:: Record excerpts
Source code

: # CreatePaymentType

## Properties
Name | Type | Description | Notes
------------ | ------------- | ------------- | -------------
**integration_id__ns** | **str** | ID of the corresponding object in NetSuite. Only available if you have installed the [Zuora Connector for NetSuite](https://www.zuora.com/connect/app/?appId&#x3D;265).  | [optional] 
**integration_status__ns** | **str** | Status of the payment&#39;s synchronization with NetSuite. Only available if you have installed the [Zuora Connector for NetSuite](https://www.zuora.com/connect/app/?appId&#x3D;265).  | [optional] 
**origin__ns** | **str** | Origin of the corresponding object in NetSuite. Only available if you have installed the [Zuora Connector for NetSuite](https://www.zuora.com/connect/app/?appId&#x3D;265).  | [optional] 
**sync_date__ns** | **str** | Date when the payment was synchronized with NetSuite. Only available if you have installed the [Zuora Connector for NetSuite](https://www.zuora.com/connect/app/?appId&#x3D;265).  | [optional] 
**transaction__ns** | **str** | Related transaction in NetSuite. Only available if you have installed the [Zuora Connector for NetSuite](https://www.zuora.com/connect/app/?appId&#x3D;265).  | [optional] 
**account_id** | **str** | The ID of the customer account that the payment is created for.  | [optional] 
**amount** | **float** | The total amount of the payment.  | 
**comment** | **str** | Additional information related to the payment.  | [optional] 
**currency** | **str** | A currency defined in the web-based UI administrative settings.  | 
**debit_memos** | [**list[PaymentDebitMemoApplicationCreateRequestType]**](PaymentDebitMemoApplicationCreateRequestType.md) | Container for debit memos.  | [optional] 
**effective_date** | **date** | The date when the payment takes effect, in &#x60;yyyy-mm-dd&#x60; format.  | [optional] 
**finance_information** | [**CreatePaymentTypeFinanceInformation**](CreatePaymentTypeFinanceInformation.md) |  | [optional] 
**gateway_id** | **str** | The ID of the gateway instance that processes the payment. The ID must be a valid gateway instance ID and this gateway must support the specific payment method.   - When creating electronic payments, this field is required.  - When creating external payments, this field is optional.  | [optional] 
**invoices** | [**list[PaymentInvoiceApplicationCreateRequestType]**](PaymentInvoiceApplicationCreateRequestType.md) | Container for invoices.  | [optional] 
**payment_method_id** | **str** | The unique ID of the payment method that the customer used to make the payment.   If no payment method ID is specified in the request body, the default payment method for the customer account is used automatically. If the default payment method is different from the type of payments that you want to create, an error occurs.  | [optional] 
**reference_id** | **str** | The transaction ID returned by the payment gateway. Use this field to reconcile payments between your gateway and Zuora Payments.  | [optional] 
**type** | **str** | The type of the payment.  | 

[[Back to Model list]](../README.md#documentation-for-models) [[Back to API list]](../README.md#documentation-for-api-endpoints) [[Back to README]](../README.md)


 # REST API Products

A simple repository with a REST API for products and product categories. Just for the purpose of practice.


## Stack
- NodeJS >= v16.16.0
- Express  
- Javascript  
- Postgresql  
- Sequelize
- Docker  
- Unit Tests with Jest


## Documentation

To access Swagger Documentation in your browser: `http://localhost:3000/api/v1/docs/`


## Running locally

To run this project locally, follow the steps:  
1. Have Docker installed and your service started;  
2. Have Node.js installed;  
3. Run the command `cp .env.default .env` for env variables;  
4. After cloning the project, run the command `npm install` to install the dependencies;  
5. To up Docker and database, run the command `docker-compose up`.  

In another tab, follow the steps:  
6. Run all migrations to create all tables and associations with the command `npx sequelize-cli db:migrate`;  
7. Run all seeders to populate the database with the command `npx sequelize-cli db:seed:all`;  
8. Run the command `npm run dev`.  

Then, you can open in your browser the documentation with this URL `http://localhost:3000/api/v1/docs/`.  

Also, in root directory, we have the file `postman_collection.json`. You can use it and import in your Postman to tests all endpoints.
::::
▸ **Work task**: Write the opening line of the data above and every line after it, exactly, stopping once you have written the line with "The total amount".

▸ **Written reply**:
Source code

: # CreatePaymentType

## Properties
Name | Type | Description | Notes
------------ | ------------- | ------------- | -------------
**integration_id__ns** | **str** | ID of the corresponding object in NetSuite. Only available if you have installed the [Zuora Connector for NetSuite](https://www.zuora.com/connect/app/?appId&#x3D;265).  | [optional] 
**integration_status__ns** | **str** | Status of the payment&#39;s synchronization with NetSuite. Only available if you have installed the [Zuora Connector for NetSuite](https://www.zuora.com/connect/app/?appId&#x3D;265).  | [optional] 
**origin__ns** | **str** | Origin of the corresponding object in NetSuite. Only available if you have installed the [Zuora Connector for NetSuite](https://www.zuora.com/connect/app/?appId&#x3D;265).  | [optional] 
**sync_date__ns** | **str** | Date when the payment was synchronized with NetSuite. Only available if you have installed the [Zuora Connector for NetSuite](https://www.zuora.com/connect/app/?appId&#x3D;265).  | [optional] 
**transaction__ns** | **str** | Related transaction in NetSuite. Only available if you have installed the [Zuora Connector for NetSuite](https://www.zuora.com/connect/app/?appId&#x3D;265).  | [optional] 
**account_id** | **str** | The ID of the customer account that the payment is created for.  | [optional] 
**amount** | **float** | The total amount of the payment.  | 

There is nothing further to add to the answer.